UNITED STATES - Public School Teachers' Pension and Retirement Fund of Chicago is issuing redemption queues on all of its open-ended commingled funds.
Rob Kochis, principal at The Townsend Group - the pension fund's real estate consultant - said the commitments now amount to $365m (€283.4m) but the market turbulence has breached the boundaries of its asset allocation strategy.
"The main factor for doing this is that the pension fund has some re-balancing issues with its real estate programme. The investor still believes in real estate as an asset class on a long-term basis. The pension fund would not be doing this if it were not for the difficult financial times that are occurring in the marketplace."

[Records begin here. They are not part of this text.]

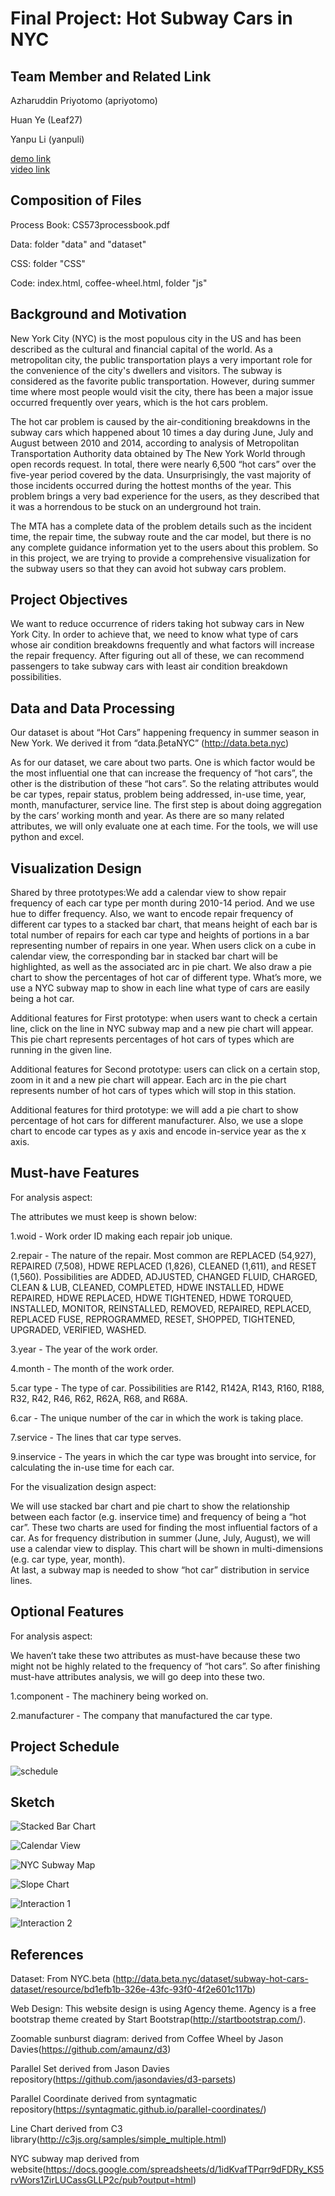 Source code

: 
Final Project: Hot Subway Cars in NYC
===

Team Member and Related Link
---

Azharuddin Priyotomo (apriyotomo)

Huan Ye (Leaf27)

Yanpu Li (yanpuli)





[demo link](http://hotcars-nyc.github.io/)<br>
[ video link ](https://www.youtube.com/watch?v=UrOkAUUkJqs#action=share)


Composition of Files
---
Process Book: CS573processbook.pdf

Data: folder "data" and "dataset"

CSS: folder "CSS"

Code: index.html,  coffee-wheel.html,  folder "js"

Background and Motivation
---

New York City (NYC) is the most populous city in the US and has been described as the cultural and financial capital of the world. As a metropolitan city, the public transportation plays a very important role for the convenience of the city's dwellers and visitors. The subway is considered as the favorite public transportation. However, during summer time where most people would visit the city, there has been a major issue occurred frequently over years, which is the hot cars problem.



The hot car problem is caused by the air-conditioning breakdowns in the subway cars which happened about 10 times a day during June, July and August between 2010 and 2014, according to analysis of Metropolitan Transportation Authority data obtained by The New York World through open records request. In total, there were nearly 6,500 “hot cars” over the five-year period covered by the data. Unsurprisingly, the vast majority of those incidents occurred during the hottest months of the year. This problem brings a very bad experience for the users, as they described that it was a horrendous to be stuck on an underground hot train.



The MTA has a complete data of the problem details such as the incident time, the repair time, the subway route and the car model, but there is no any complete guidance information yet to the users about this problem. So in this project, we are trying to provide a comprehensive visualization for the subway users so that they can avoid hot subway cars problem.

Project Objectives
---

We want to reduce occurrence of riders taking hot subway cars in New York City. In order to achieve that, we need to know what type of cars whose air condition breakdowns frequently and what factors will increase the repair frequency. After figuring out all of these, we can recommend passengers to take subway cars with least air condition breakdown possibilities. 

Data and Data Processing
---

Our dataset is about “Hot Cars” happening frequency in summer season in New York. We derived it from “data.βetaNYC” (http://data.beta.nyc)


As for our dataset, we care about two parts. One is which factor would be the most influential one that can increase the frequency of “hot cars”, the other is the distribution of these “hot cars”.
So the relating attributes would be car types, repair status, problem being addressed, in-use time, year, month, manufacturer, service line. The first step is about doing aggregation by the cars’ working month and year. As there are so many related attributes, we will only evaluate one at each time. For the tools, we will use python and excel.

Visualization Design
---

Shared by three prototypes:We add a calendar view to show repair frequency of each car type per month during 2010-14 period. And we use hue to differ frequency.  Also, we want to encode  repair frequency of different car types to a stacked bar chart, that means height of each bar is total number of repairs for each car type  and heights of portions in a bar representing number of repairs in one year. When users click on a cube in calendar view, the corresponding bar in stacked bar chart will be highlighted, as well as the associated arc in pie chart. We also draw a pie chart to show the percentages of hot car of different type. What’s more, we use a NYC subway map to show in each line what type of cars are easily being a hot car. 


Additional features for First prototype: when users want to check a certain line, click on the line in NYC subway map and a new pie chart will appear. This pie chart represents percentages of hot cars of types which are running in the given line. 


Additional features for Second prototype: users can click on a certain stop, zoom in it and a new pie chart will appear. Each arc in the pie chart represents number of hot cars of types which will stop in this station.


Additional features for third prototype: we will add a pie chart to show percentage of hot cars for different manufacturer. Also, we use a slope chart to encode car types as y axis and encode in-service year as the x axis. 

Must-have Features
---

For analysis aspect:


The attributes we must keep is shown below:


1.woid - Work order ID making each repair job unique.


2.repair - The nature of the repair. Most common are REPLACED (54,927), REPAIRED    (7,508), HDWE REPLACED (1,826), CLEANED (1,611), and RESET (1,560). Possibilities are ADDED, ADJUSTED, CHANGED FLUID, CHARGED, CLEAN & LUB, CLEANED, COMPLETED, HDWE INSTALLED, HDWE REPAIRED, HDWE REPLACED, HDWE TIGHTENED, HDWE TORQUED, INSTALLED, MONITOR, REINSTALLED, REMOVED, REPAIRED, REPLACED, REPLACED FUSE, REPROGRAMMED, RESET, SHOPPED, TIGHTENED, UPGRADED, VERIFIED, WASHED.


3.year - The year of the work order.


4.month - The month of the work order.


5.car type - The type of car. Possibilities are R142, R142A, R143, R160, R188, R32, R42, R46, R62, R62A, R68, and R68A.


6.car - The unique number of the car in which the work is taking place.


7.service - The lines that car type serves.


9.inservice - The years in which the car type was brought into service, for calculating the in-use time for each car.


For the visualization design aspect:


We will use stacked bar chart and pie chart to show the relationship between each factor (e.g. inservice time) and frequency of being a “hot car”. These two charts are used for finding the most influential factors of a car.
As for frequency distribution in summer (June, July, August), we will use a calendar view to display. This chart will be shown in multi-dimensions (e.g. car type, year, month).  
At last, a subway map is needed to show “hot car” distribution in service lines.


Optional Features
---

For analysis aspect:


We haven’t take these two attributes as must-have because these two might not be highly related to the frequency of “hot cars”. So after finishing must-have attributes analysis, we will go deep into these two.


1.component - The machinery being worked on.


2.manufacturer - The company that manufactured the car type. 


Project Schedule
---


![schedule](img/schedule.jpg)


Sketch
---

![Stacked Bar Chart](img/stackedBar.jpg)

![Calendar View](img/calendar.jpg)

![NYC Subway Map](img/map.jpg)

![Slope Chart](img/slope.jpg)

![Interaction 1](img/dashboard.png)

![Interaction 2](img/dashboard2.jpg)


References
---

Dataset: From NYC.beta (http://data.beta.nyc/dataset/subway-hot-cars-dataset/resource/bd1efb1b-326e-43fc-93f0-4f2e601c117b)


Web Design: This website design is using Agency theme. Agency is a free bootstrap theme created by Start Bootstrap(http://startbootstrap.com/).

Zoomable sunburst diagram: derived from Coffee Wheel by Jason Davies(https://github.com/amaunz/d3)


Parallel Set derived from Jason Davies repository(https://github.com/jasondavies/d3-parsets)


Parallel Coordinate derived from syntagmatic repository(https://syntagmatic.github.io/parallel-coordinates/)

Line Chart derived from C3 library(http://c3js.org/samples/simple_multiple.html)

NYC subway map derived from website(https://docs.google.com/spreadsheets/d/1idKvafTPqrr9dFDRy_KS5rvWors1ZirLUCassGLLP2c/pub?output=html)

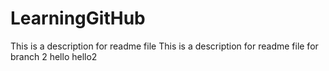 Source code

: # LearningGitHub

This is a description for readme file
This is a description for readme file for branch 2
hello
hello2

Chicago Teachers has a targeted asset allocation for real estate of 9% but the sum now invested amounts to over 13% of its assets so the pension fund has filed redemption queues worth $100m each on its PRISA, Strategic Property Fund and Trumbull Property Fund investments and $65m for PRISA II.
Kochis said it could take as long as two years before the fund is able to withdraw all of its capital back from the funds.
"There were several years where the pension fund did achieve good returns in these funds. Some [returns] were in the double digits. We do realise that we will be giving some of this return back by getting out of these funds now with asset values declining," he added.
Chicago Teachers has in some cases been invested in the funds for at least seven years.
The PRISA commingled fund series is managed by Pramerica Real Estate Investors while Strategic Property Fund is run by JP Morgan Asset Management and the Trumbull Property Fund is advised by UBS Realty Investors.
They all mainly invest in established and leased office, industrial, retail and apartments in the US.